# MYSTERY....Where did they come from?



## Shell Dweller (Jul 11, 2010)

Well I dont know how to explain this. 

I was cleaning and doing a w/c on my 49gal BF just a few minutes ago. Refilled the tank, added nutrients, etc and decided to clean out the filter while I was at it. When I was back and ready to connect the hoses I just happened to look into a 10 gal that I had sitting beside it. I honestly cant remember the last time it was up and running, even if it ever was it would have been at least a couple of months ago. It has no filter, no heater, no lights, but did have gravel and was about 2/3 full of water. I do remember getting glass cut for a home made sliding glass top which I found the receipt for( 6 weeks ago ), which was sitiing on it. I just never got around to emtying the water. 

I couldnt believe my eyes, there were 2 baby fish ( 3/8 inch ) inside there swimming about. The only thing I can think of was I grabbed 3 or 4 small water lettuce plants from my pond and threw them in there a few weeks ago. I put them in there to make sure there was no bugs or such before putting them in one of my other tanks hoping to keep them going over the winter till spring.

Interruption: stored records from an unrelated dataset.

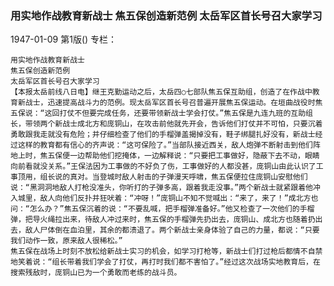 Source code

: ### 用实地作战教育新战士  焦五保创造新范例  太岳军区首长号召大家学习

1947-01-09
第1版()
专栏：

    用实地作战教育新战士
    焦五保创造新范例
    太岳军区首长号召大家学习
    【本报太岳前线八日电】继王克勤运动之后，太岳四○七部队焦五保互助组，创造了在作战中教育新战士，迅速提高战斗力的范例。现太岳军区首长号召普遍开展焦五保运动。在垣曲战役时焦五保说：“这回打仗不但要完成任务，还要带领新战士学会打仗。”焦五保是九连九班的互助组长，带领两个新战士成北方和庞铜山，在攻击前他就先开会，告诉他们打仗并不可怕，只要沉着勇敢跟我走就没有危险；并仔细检查了他们的手榴弹盖揭掉没有，鞋子绑腿扎好没有，新战士经过这样的教育都有信心的齐声说：“这可保险了。”当部队接近西关，敌人炮弹不断射击到他们阵地上时，焦五保便一边帮助他们挖掩体，一边解释说：“只要把工事做好，隐蔽下去不动，眼睛向前看就没关系。”王保法因为工事做的不好负了伤，工事做好的人都没甚，庞铜山由此认识了工事顶用，组长说的真对。当登城时敌人射击的子弹漫天呼啸，焦五保便拉住庞铜山安慰他们说：“黑洞洞地敌人打枪没准头，你听打的子弹多高，跟着我走没事。”两个新战士就紧跟着他冲入城里，敌人向他们反扑并狂吠着：“冲呀！”庞铜山不知不觉喊出：“来了，来了！”成北方也问：“怎么办？”焦五保沉着的说：“不要乱喊，把手榴弹准备好。”他又检查了一次他们的手榴弹，把导火绳拉出来，待敌人冲过来时，焦五保的手榴弹先扔出去，庞铜山、成北方也随着扔出去，敌人尸体倒在血泊里，其余的都溃退了。两个新战士亲身体验了自己的力量，都说：“只要我们动作一致，原来敌人很稀松。”
    焦五保在战场上时刻不放松给新战士实习的机会，如学习打枪等，新战士们打过枪后都情不自禁地笑着说：“组长带着我们学会了打仗，再打时我们都不害怕了。”经过这次战场实地教育后，在搜索残敌时，庞铜山已为一个勇敢而老练的战斗员。
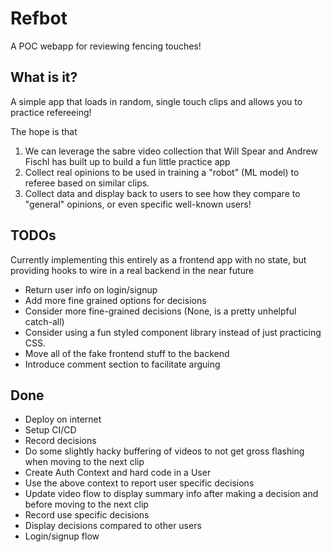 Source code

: # Refbot

A POC webapp for reviewing fencing touches!

## What is it?

A simple app that loads in random, single touch clips and allows you to practice refereeing!

The hope is that

1. We can leverage the sabre video collection that Will Spear and Andrew Fischl has built up to build a fun little practice app
2. Collect real opinions to be used in training a "robot" (ML model) to referee based on similar clips.
3. Collect data and display back to users to see how they compare to "general" opinions, or even specific well-known users!

## TODOs

Currently implementing this entirely as a frontend app with no state, but providing hooks to wire in a real backend in the near future

- Return user info on login/signup
- Add more fine grained options for decisions
- Consider more fine-grained decisions (None, is a pretty unhelpful catch-all)
- Consider using a fun styled component library instead of just practicing CSS.
- Move all of the fake frontend stuff to the backend
- Introduce comment section to facilitate arguing

## Done

- Deploy on internet
- Setup CI/CD
- Record decisions
- Do some slightly hacky buffering of videos to not get gross flashing when moving to the next clip
- Create Auth Context and hard code in a User
- Use the above context to report user specific decisions
- Update video flow to display summary info after making a decision and before moving to the next clip
- Record use specific decisions
- Display decisions compared to other users
- Login/signup flow

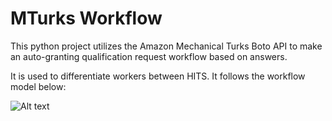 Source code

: # MTurks Workflow
This python project utilizes the Amazon Mechanical Turks Boto API to make an auto-granting qualification request workflow based on answers. 

It is used to differentiate workers between HITS. It follows the workflow model below:

![Alt text](https://user-images.githubusercontent.com/3580069/28320555-e381a4d0-6b9e-11e7-8161-a2ec401de5bb.png "WorkFlow")
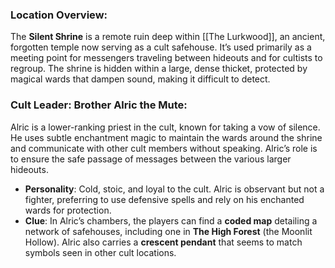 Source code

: 
### **Location Overview**:

The **Silent Shrine** is a remote ruin deep within [[The Lurkwood]], an ancient, forgotten temple now serving as a cult safehouse. It’s used primarily as a meeting point for messengers traveling between hideouts and for cultists to regroup. The shrine is hidden within a large, dense thicket, protected by magical wards that dampen sound, making it difficult to detect.

### **Cult Leader: Brother Alric the Mute**:

Alric is a lower-ranking priest in the cult, known for taking a vow of silence. He uses subtle enchantment magic to maintain the wards around the shrine and communicate with other cult members without speaking. Alric’s role is to ensure the safe passage of messages between the various larger hideouts.

- **Personality**: Cold, stoic, and loyal to the cult. Alric is observant but not a fighter, preferring to use defensive spells and rely on his enchanted wards for protection.
- **Clue**: In Alric’s chambers, the players can find a **coded map** detailing a network of safehouses, including one in **The High Forest** (the Moonlit Hollow). Alric also carries a **crescent pendant** that seems to match symbols seen in other cult locations.
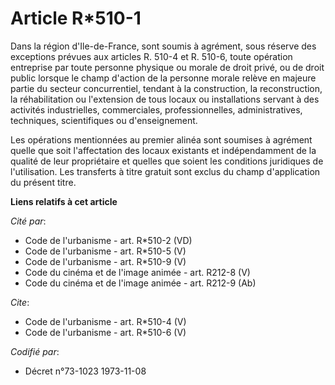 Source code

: # Article R*510-1

Dans la région d'Ile-de-France, sont soumis à agrément, sous réserve des exceptions prévues aux articles R. 510-4 et R.
510-6, toute opération entreprise par toute personne physique ou morale de droit privé, ou de droit public lorsque le champ
d'action de la personne morale relève en majeure partie du secteur concurrentiel, tendant à la construction, la
reconstruction, la réhabilitation ou l'extension de tous locaux ou installations servant à des activités industrielles,
commerciales, professionnelles, administratives, techniques, scientifiques ou d'enseignement.

Les opérations mentionnées au premier alinéa sont soumises à agrément quelle que soit l'affectation des locaux existants et
indépendamment de la qualité de leur propriétaire et quelles que soient les conditions juridiques de l'utilisation. Les
transferts à titre gratuit sont exclus du champ d'application du présent titre.

**Liens relatifs à cet article**

_Cité par_:

  - Code de l'urbanisme - art. R*510-2 (VD)
  - Code de l'urbanisme - art. R*510-5 (V)
  - Code de l'urbanisme - art. R*510-9 (V)
  - Code du cinéma et de l'image animée - art. R212-8 (V)
  - Code du cinéma et de l'image animée - art. R212-9 (Ab)

_Cite_:

  - Code de l'urbanisme - art. R*510-4 (V)
  - Code de l'urbanisme - art. R*510-6 (V)

_Codifié par_:

  - Décret n°73-1023 1973-11-08
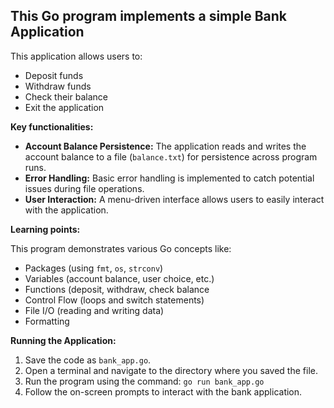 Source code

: ## This Go program implements a simple Bank Application

This application allows users to:

* Deposit funds
* Withdraw funds
* Check their balance
* Exit the application

**Key functionalities:**

* **Account Balance Persistence:** The application reads and writes the account balance to a file (`balance.txt`) for persistence across program runs.
* **Error Handling:** Basic error handling is implemented to catch potential issues during file operations.
* **User Interaction:** A menu-driven interface allows users to easily interact with the application.

**Learning points:**

This program demonstrates various Go concepts like:

* Packages (using `fmt`, `os`, `strconv`)
* Variables (account balance, user choice, etc.)
* Functions (deposit, withdraw, check balance
* Control Flow (loops and switch statements)
* File I/O (reading and writing data)
* Formatting 

**Running the Application:**

1. Save the code as `bank_app.go`.
2. Open a terminal and navigate to the directory where you saved the file.
3. Run the program using the command: `go run bank_app.go`
4. Follow the on-screen prompts to interact with the bank application.
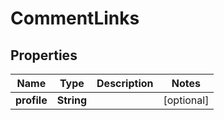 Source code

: 

# CommentLinks


## Properties

| Name | Type | Description | Notes |
|------------ | ------------- | ------------- | -------------|
|**profile** | **String** |  |  [optional] |



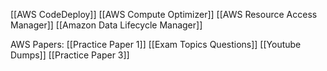 [[AWS CodeDeploy]] 
[[AWS Compute Optimizer]]
[[AWS Resource Access Manager]]
[[Amazon Data Lifecycle Manager]] 

AWS Papers:
[[Practice Paper 1]] 
[[Exam Topics Questions]]
[[Youtube Dumps]]
[[Practice Paper 3]]  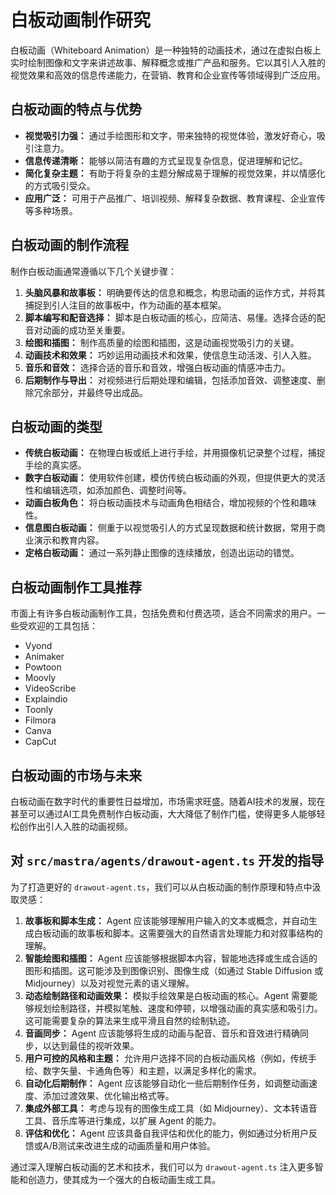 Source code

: # 白板动画制作研究

白板动画（Whiteboard Animation）是一种独特的动画技术，通过在虚拟白板上实时绘制图像和文字来讲述故事、解释概念或推广产品和服务。它以其引人入胜的视觉效果和高效的信息传递能力，在营销、教育和企业宣传等领域得到广泛应用。

## 白板动画的特点与优势

- **视觉吸引力强：** 通过手绘图形和文字，带来独特的视觉体验，激发好奇心，吸引注意力。
- **信息传递清晰：** 能够以简洁有趣的方式呈现复杂信息，促进理解和记忆。
- **简化复杂主题：** 有助于将复杂的主题分解成易于理解的视觉效果，并以情感化的方式吸引受众。
- **应用广泛：** 可用于产品推广、培训视频、解释复杂数据、教育课程、企业宣传等多种场景。

## 白板动画的制作流程

制作白板动画通常遵循以下几个关键步骤：

1.  **头脑风暴和故事板：** 明确要传达的信息和概念，构思动画的运作方式，并将其捕捉到引人注目的故事板中，作为动画的基本框架。
2.  **脚本编写和配音选择：** 脚本是白板动画的核心，应简洁、易懂。选择合适的配音对动画的成功至关重要。
3.  **绘图和插图：** 制作高质量的绘图和插图，这是动画视觉吸引力的关键。
4.  **动画技术和效果：** 巧妙运用动画技术和效果，使信息生动活泼、引人入胜。
5.  **音乐和音效：** 选择合适的音乐和音效，增强白板动画的情感冲击力。
6.  **后期制作与导出：** 对视频进行后期处理和编辑，包括添加音效、调整速度、删除冗余部分，并最终导出成品。

## 白板动画的类型

- **传统白板动画：** 在物理白板或纸上进行手绘，并用摄像机记录整个过程，捕捉手绘的真实感。
- **数字白板动画：** 使用软件创建，模仿传统白板动画的外观，但提供更大的灵活性和编辑选项，如添加颜色、调整时间等。
- **动画白板角色：** 将白板动画技术与动画角色相结合，增加视频的个性和趣味性。
- **信息图白板动画：** 侧重于以视觉吸引人的方式呈现数据和统计数据，常用于商业演示和教育内容。
- **定格白板动画：** 通过一系列静止图像的连续播放，创造出运动的错觉。

## 白板动画制作工具推荐

市面上有许多白板动画制作工具，包括免费和付费选项，适合不同需求的用户。一些受欢迎的工具包括：

- Vyond
- Animaker
- Powtoon
- Moovly
- VideoScribe
- Explaindio
- Toonly
- Filmora
- Canva
- CapCut

## 白板动画的市场与未来

白板动画在数字时代的重要性日益增加，市场需求旺盛。随着AI技术的发展，现在甚至可以通过AI工具免费制作白板动画，大大降低了制作门槛，使得更多人能够轻松创作出引人入胜的动画视频。

## 对 `src/mastra/agents/drawout-agent.ts` 开发的指导

为了打造更好的 `drawout-agent.ts`，我们可以从白板动画的制作原理和特点中汲取灵感：

1.  **故事板和脚本生成：** Agent 应该能够理解用户输入的文本或概念，并自动生成白板动画的故事板和脚本。这需要强大的自然语言处理能力和对叙事结构的理解。
2.  **智能绘图和插图：** Agent 应该能够根据脚本内容，智能地选择或生成合适的图形和插图。这可能涉及到图像识别、图像生成（如通过 Stable Diffusion 或 Midjourney）以及对视觉元素的语义理解。
3.  **动态绘制路径和动画效果：** 模拟手绘效果是白板动画的核心。Agent 需要能够规划绘制路径，并模拟笔触、速度和停顿，以增强动画的真实感和吸引力。这可能需要复杂的算法来生成平滑且自然的绘制轨迹。
4.  **音画同步：** Agent 应该能够将生成的动画与配音、音乐和音效进行精确同步，以达到最佳的视听效果。
5.  **用户可控的风格和主题：** 允许用户选择不同的白板动画风格（例如，传统手绘、数字矢量、卡通角色等）和主题，以满足多样化的需求。
6.  **自动化后期制作：** Agent 应该能够自动化一些后期制作任务，如调整动画速度、添加过渡效果、优化输出格式等。
7.  **集成外部工具：** 考虑与现有的图像生成工具（如 Midjourney）、文本转语音工具、音乐库等进行集成，以扩展 Agent 的能力。
8.  **评估和优化：** Agent 应该具备自我评估和优化的能力，例如通过分析用户反馈或A/B测试来改进生成的动画质量和用户体验。

通过深入理解白板动画的艺术和技术，我们可以为 `drawout-agent.ts` 注入更多智能和创造力，使其成为一个强大的白板动画生成工具。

They are now in our baby guppy tank and we will have to wait and see what they will grow up to be. Gold fish or koi is the only thing I can think of which would be at all possible, anything else am I am at a loss to explain. LOL

P.S. I sure as he__ am not going to drain the tank, It could be majical fish producing water.


----------



## teija (Sep 30, 2010)

LOL... congratulations on the mystery babies. It will be interesting to see what they turn out to be!


----------



## Ursus sapien (Apr 21, 2010)

I gave my sister some water lettuce last year when I shut down the pond for the winter. The plants sat on a tarp on the lawn in the September sun most of the day while we did 'family things'. 
That evening we bagged some plants and off she went. Later the next day she put the plants into a small indoor pond.
Sure enough, a week or so later, one little fry swimming around. It's now about 12cm and thriving.
Eggs are much hardier than we typicly think they are


----------



## donjuan_corn (May 6, 2010)

Congrats, nice story!


----------



## Shell Dweller (Jul 11, 2010)

So you think eggs were attached to the plants? And they hatched under those conditions.......amazing.. Well I hope they turn out to be Koi. Big Black Butterfly Koi.


----------



## gklaw (May 31, 2010)

I bought some koi and gold fish from a breeder in mission. He wait for full moon to to pick up a water lettuce and shake the eggs off into a tank.


----------



## Shell Dweller (Jul 11, 2010)

When is the next full moon....shake ,rattle, n roll.


----------



## jling (Jan 23, 2011)

hi gklaw do you know the phone number of that koi breeder in mission thanks


----------